The argument in support of the claim that animals have direct moral status is rather simple. It goes as follows:
- If a being is sentient then it has direct moral status.
- (Most) animals are sentient
- Therefore (most) animals have direct moral status.
“Sentience” refers to the capacity to experience episodes of positively or negatively valenced awareness. Examples of positively valenced episodes of awareness are pleasure, joy, elation, and contentment. Examples of negatively valenced episodes of awareness are pain, suffering, depression, and anxiety.
In support of premise (1), many argue that pain and pleasure are directly morally relevant, and that there is no reason to discount completely the pleasure or pain of any being. The argument from analogy is often used in support of premise (2) (see the discussion of this argument in section I, part C above). The argument from analogy is also used in answering the difficult question of exactly which animals are sentient. The general idea is that the justification for attributing sentience to a being grows stronger the more analogous it is to human beings.

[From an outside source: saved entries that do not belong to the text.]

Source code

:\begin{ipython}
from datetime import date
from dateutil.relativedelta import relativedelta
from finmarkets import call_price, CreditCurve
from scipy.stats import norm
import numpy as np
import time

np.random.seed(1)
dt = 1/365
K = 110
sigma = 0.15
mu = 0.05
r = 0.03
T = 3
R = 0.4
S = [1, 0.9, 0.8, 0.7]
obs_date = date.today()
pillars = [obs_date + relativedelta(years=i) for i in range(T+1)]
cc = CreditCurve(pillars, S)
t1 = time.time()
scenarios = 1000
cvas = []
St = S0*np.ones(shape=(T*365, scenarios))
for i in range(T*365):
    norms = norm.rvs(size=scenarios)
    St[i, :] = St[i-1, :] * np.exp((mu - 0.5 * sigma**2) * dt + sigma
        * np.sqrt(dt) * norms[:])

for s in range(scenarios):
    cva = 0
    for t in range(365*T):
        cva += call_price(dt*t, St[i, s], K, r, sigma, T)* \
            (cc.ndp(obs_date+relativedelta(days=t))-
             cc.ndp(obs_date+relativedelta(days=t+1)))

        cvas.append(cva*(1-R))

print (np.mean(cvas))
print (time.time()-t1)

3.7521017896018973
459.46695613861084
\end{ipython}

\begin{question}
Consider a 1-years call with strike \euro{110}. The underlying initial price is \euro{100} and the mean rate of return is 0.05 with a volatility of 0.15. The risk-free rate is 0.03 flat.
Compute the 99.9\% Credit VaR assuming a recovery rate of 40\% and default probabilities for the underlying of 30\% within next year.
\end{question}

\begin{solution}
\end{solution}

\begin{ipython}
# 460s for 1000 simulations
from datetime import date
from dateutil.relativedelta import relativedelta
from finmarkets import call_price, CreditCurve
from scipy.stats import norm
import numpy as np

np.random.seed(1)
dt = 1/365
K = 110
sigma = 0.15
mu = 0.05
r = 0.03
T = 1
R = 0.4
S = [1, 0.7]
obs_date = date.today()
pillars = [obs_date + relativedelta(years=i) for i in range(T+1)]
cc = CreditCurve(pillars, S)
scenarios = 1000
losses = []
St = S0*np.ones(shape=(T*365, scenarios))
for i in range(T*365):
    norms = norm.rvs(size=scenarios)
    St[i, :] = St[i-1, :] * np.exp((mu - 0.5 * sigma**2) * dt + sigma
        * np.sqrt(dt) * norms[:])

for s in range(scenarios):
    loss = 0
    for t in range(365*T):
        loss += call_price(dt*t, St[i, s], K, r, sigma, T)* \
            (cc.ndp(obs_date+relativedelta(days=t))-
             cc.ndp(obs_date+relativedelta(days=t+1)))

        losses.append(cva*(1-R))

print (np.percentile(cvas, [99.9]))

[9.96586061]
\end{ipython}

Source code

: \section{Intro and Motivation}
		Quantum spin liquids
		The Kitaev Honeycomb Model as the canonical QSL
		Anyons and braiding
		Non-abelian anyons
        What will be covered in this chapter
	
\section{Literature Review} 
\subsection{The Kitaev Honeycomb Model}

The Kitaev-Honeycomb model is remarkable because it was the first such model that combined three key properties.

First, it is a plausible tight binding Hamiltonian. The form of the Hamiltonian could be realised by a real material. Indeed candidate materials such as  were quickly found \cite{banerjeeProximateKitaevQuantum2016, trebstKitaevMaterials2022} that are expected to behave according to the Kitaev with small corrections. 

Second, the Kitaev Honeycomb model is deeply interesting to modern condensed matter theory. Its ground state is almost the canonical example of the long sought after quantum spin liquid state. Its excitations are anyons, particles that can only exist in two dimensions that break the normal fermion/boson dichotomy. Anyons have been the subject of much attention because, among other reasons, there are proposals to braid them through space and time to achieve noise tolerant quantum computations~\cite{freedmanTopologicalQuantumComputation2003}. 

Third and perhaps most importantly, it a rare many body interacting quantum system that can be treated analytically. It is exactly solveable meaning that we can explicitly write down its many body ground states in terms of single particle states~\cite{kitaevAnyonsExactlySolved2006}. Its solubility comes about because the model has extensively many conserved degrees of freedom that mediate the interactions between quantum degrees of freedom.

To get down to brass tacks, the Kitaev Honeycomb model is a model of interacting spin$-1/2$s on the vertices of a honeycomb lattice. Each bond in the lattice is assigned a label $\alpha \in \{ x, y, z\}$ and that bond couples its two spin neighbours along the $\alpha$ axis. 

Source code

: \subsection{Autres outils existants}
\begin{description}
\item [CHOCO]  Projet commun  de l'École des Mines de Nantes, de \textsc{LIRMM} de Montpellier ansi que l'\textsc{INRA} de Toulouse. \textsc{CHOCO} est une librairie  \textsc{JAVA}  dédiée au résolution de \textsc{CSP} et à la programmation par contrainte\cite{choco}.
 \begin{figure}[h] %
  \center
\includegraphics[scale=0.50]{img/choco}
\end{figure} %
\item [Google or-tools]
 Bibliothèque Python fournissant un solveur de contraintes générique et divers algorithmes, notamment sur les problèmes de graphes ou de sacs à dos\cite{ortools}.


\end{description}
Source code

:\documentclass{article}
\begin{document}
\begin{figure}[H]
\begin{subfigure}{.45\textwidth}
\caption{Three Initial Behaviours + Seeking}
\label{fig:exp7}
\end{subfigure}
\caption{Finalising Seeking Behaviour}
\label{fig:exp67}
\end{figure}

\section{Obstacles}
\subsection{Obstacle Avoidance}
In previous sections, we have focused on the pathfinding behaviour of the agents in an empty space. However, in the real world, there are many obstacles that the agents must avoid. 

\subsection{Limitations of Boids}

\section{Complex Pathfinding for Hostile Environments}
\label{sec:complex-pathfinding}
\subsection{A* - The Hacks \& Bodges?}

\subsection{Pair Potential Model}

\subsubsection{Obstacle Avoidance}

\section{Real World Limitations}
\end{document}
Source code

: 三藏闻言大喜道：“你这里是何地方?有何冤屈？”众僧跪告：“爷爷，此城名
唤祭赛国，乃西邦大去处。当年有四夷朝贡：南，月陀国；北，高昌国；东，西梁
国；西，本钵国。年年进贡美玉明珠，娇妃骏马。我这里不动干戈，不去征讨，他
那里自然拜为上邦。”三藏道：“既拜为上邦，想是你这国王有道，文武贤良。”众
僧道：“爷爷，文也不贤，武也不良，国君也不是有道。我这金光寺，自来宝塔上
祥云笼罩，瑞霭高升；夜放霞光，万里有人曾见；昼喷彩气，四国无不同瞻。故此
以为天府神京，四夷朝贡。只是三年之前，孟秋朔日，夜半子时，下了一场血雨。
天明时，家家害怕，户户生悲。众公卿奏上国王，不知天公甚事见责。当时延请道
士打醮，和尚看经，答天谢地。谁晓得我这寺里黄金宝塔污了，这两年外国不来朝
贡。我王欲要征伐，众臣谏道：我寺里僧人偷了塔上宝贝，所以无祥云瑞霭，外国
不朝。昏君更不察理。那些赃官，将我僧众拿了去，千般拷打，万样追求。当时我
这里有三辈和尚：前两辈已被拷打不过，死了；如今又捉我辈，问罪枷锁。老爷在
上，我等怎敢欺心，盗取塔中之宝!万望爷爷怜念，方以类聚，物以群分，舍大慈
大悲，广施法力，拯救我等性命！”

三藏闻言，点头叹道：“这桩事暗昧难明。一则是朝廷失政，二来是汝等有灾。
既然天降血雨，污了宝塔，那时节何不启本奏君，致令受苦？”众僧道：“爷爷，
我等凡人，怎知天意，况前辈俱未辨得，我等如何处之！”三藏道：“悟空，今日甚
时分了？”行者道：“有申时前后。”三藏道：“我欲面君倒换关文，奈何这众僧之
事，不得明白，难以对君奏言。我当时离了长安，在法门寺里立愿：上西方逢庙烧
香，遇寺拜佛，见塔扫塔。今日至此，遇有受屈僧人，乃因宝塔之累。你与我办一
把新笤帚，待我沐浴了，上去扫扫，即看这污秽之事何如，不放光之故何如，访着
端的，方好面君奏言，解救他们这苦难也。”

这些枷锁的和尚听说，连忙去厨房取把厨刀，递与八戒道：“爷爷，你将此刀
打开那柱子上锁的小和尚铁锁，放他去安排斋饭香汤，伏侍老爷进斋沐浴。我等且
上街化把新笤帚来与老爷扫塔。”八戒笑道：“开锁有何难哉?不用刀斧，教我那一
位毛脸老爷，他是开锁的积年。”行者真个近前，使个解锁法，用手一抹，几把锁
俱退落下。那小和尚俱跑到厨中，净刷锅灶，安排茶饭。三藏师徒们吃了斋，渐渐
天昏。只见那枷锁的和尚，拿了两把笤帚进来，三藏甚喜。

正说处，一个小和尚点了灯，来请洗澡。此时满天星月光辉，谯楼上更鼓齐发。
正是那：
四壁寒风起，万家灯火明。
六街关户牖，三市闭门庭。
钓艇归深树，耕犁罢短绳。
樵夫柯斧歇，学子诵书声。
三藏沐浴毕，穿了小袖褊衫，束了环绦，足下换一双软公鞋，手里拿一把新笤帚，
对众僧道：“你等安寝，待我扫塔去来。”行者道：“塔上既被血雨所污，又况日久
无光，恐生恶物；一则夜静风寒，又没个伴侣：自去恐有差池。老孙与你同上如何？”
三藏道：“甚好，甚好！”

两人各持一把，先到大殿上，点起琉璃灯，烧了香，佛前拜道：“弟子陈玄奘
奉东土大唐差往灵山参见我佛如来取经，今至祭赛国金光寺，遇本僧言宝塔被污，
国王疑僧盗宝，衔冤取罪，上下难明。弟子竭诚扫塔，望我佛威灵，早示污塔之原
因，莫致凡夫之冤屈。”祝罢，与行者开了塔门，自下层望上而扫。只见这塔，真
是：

People also commonly use the flaws of indirect theories as a reason to support the claim that animals have direct moral status. Those that believe both that the marginal cases have direct moral status and that indirect theories cannot answer the challenge of the Argument from Marginal Cases are led to support direct theories; those that believe both that such actions as the torture of one’s own cat for fun are wrong and that indirect theories cannot explain why they are wrong are also led to direct theories.